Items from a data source

- - - - -

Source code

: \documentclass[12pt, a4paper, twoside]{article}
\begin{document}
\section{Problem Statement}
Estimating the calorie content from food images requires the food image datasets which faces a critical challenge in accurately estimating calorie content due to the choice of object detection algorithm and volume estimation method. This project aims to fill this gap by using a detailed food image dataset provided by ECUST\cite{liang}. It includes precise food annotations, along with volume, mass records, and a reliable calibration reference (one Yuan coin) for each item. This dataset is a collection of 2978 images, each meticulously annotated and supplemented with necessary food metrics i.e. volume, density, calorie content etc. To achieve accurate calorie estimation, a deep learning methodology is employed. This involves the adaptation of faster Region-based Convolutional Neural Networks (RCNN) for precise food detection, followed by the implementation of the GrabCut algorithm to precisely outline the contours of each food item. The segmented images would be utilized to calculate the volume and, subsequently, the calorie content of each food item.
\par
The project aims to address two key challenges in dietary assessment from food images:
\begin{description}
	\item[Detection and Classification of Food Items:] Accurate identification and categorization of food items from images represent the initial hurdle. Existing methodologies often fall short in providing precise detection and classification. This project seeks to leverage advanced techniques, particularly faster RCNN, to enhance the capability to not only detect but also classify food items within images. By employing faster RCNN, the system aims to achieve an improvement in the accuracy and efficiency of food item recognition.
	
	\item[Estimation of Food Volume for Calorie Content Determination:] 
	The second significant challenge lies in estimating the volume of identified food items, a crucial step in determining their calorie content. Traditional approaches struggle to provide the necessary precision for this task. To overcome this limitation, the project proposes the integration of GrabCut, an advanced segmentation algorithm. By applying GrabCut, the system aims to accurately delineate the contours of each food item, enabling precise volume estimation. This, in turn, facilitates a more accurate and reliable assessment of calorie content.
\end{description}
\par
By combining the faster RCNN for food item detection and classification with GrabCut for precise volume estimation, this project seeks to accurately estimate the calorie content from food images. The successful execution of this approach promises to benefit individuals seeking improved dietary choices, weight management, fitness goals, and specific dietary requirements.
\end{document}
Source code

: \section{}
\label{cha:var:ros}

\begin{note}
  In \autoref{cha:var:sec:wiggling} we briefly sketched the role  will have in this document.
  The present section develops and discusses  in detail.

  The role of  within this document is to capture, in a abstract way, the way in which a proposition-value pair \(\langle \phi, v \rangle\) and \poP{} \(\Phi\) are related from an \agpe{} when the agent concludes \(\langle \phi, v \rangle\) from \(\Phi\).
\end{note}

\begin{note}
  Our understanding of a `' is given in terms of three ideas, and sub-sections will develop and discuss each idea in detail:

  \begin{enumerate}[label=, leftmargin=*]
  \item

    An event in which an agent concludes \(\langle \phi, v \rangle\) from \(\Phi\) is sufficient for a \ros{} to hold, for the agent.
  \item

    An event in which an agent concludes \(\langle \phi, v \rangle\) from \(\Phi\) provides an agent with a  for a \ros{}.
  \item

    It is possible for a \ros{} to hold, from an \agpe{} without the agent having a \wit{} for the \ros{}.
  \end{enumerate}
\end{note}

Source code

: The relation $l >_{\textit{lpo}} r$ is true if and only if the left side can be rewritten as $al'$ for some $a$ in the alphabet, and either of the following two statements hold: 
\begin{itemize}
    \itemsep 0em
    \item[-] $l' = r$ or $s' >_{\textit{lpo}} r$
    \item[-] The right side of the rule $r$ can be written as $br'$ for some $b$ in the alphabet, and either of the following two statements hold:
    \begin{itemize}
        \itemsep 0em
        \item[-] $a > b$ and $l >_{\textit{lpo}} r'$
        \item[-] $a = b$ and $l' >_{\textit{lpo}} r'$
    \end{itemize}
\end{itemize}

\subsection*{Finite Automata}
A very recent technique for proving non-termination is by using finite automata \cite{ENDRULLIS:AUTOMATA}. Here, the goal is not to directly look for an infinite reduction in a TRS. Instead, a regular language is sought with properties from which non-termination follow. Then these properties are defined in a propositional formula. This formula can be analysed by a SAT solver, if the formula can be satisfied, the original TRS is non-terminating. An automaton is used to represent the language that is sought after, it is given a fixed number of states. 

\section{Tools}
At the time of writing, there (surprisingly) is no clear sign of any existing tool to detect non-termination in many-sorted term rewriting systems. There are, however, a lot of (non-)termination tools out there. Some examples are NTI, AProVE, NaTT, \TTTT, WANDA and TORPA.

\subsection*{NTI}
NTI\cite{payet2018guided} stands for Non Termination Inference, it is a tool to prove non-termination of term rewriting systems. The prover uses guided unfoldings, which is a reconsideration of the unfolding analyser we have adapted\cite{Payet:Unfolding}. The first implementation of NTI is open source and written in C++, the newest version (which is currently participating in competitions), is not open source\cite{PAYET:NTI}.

- - - - -

EXERCISE REQUIREMENTS
Could the data above be returned exactly as it stands?

SOLUTION BELOW
Source code

: \documentclass[12pt, a4paper, twoside]{article}
\begin{document}
\section{Problem Statement}
Estimating the calorie content from food images requires the food image datasets which faces a critical challenge in accurately estimating calorie content due to the choice of object detection algorithm and volume estimation method. This project aims to fill this gap by using a detailed food image dataset provided by ECUST\cite{liang}. It includes precise food annotations, along with volume, mass records, and a reliable calibration reference (one Yuan coin) for each item. This dataset is a collection of 2978 images, each meticulously annotated and supplemented with necessary food metrics i.e. volume, density, calorie content etc. To achieve accurate calorie estimation, a deep learning methodology is employed. This involves the adaptation of faster Region-based Convolutional Neural Networks (RCNN) for precise food detection, followed by the implementation of the GrabCut algorithm to precisely outline the contours of each food item. The segmented images would be utilized to calculate the volume and, subsequently, the calorie content of each food item.
\par
The project aims to address two key challenges in dietary assessment from food images:
\begin{description}
	\item[Detection and Classification of Food Items:] Accurate identification and categorization of food items from images represent the initial hurdle. Existing methodologies often fall short in providing precise detection and classification. This project seeks to leverage advanced techniques, particularly faster RCNN, to enhance the capability to not only detect but also classify food items within images. By employing faster RCNN, the system aims to achieve an improvement in the accuracy and efficiency of food item recognition.
	
	\item[Estimation of Food Volume for Calorie Content Determination:] 
	The second significant challenge lies in estimating the volume of identified food items, a crucial step in determining their calorie content. Traditional approaches struggle to provide the necessary precision for this task. To overcome this limitation, the project proposes the integration of GrabCut, an advanced segmentation algorithm. By applying GrabCut, the system aims to accurately delineate the contours of each food item, enabling precise volume estimation. This, in turn, facilitates a more accurate and reliable assessment of calorie content.
\end{description}
\par
By combining the faster RCNN for food item detection and classification with GrabCut for precise volume estimation, this project seeks to accurately estimate the calorie content from food images. The successful execution of this approach promises to benefit individuals seeking improved dietary choices, weight management, fitness goals, and specific dietary requirements.
\end{document}
Source code

: \section{}
\label{cha:var:ros}

\begin{note}
  In \autoref{cha:var:sec:wiggling} we briefly sketched the role  will have in this document.
  The present section develops and discusses  in detail.

  The role of  within this document is to capture, in a abstract way, the way in which a proposition-value pair \(\langle \phi, v \rangle\) and \poP{} \(\Phi\) are related from an \agpe{} when the agent concludes \(\langle \phi, v \rangle\) from \(\Phi\).
\end{note}

\begin{note}
  Our understanding of a `' is given in terms of three ideas, and sub-sections will develop and discuss each idea in detail:

  \begin{enumerate}[label=, leftmargin=*]
  \item

    An event in which an agent concludes \(\langle \phi, v \rangle\) from \(\Phi\) is sufficient for a \ros{} to hold, for the agent.
  \item

    An event in which an agent concludes \(\langle \phi, v \rangle\) from \(\Phi\) provides an agent with a  for a \ros{}.
  \item

    It is possible for a \ros{} to hold, from an \agpe{} without the agent having a \wit{} for the \ros{}.
  \end{enumerate}
\end{note}

Source code

: The relation $l >_{\textit{lpo}} r$ is true if and only if the left side can be rewritten as $al'$ for some $a$ in the alphabet, and either of the following two statements hold: 
\begin{itemize}
    \itemsep 0em
    \item[-] $l' = r$ or $s' >_{\textit{lpo}} r$
    \item[-] The right side of the rule $r$ can be written as $br'$ for some $b$ in the alphabet, and either of the following two statements hold:
    \begin{itemize}
        \itemsep 0em
        \item[-] $a > b$ and $l >_{\textit{lpo}} r'$
        \item[-] $a = b$ and $l' >_{\textit{lpo}} r'$
    \end{itemize}
\end{itemize}

\subsection*{Finite Automata}
A very recent technique for proving non-termination is by using finite automata \cite{ENDRULLIS:AUTOMATA}. Here, the goal is not to directly look for an infinite reduction in a TRS. Instead, a regular language is sought with properties from which non-termination follow. Then these properties are defined in a propositional formula. This formula can be analysed by a SAT solver, if the formula can be satisfied, the original TRS is non-terminating. An automaton is used to represent the language that is sought after, it is given a fixed number of states. 

\section{Tools}
At the time of writing, there (surprisingly) is no clear sign of any existing tool to detect non-termination in many-sorted term rewriting systems. There are, however, a lot of (non-)termination tools out there. Some examples are NTI, AProVE, NaTT, \TTTT, WANDA and TORPA.

\subsection*{NTI}
NTI\cite{payet2018guided} stands for Non Termination Inference, it is a tool to prove non-termination of term rewriting systems. The prover uses guided unfoldings, which is a reconsideration of the unfolding analyser we have adapted\cite{Payet:Unfolding}. The first implementation of NTI is open source and written in C++, the newest version (which is currently participating in competitions), is not open source\cite{PAYET:NTI}.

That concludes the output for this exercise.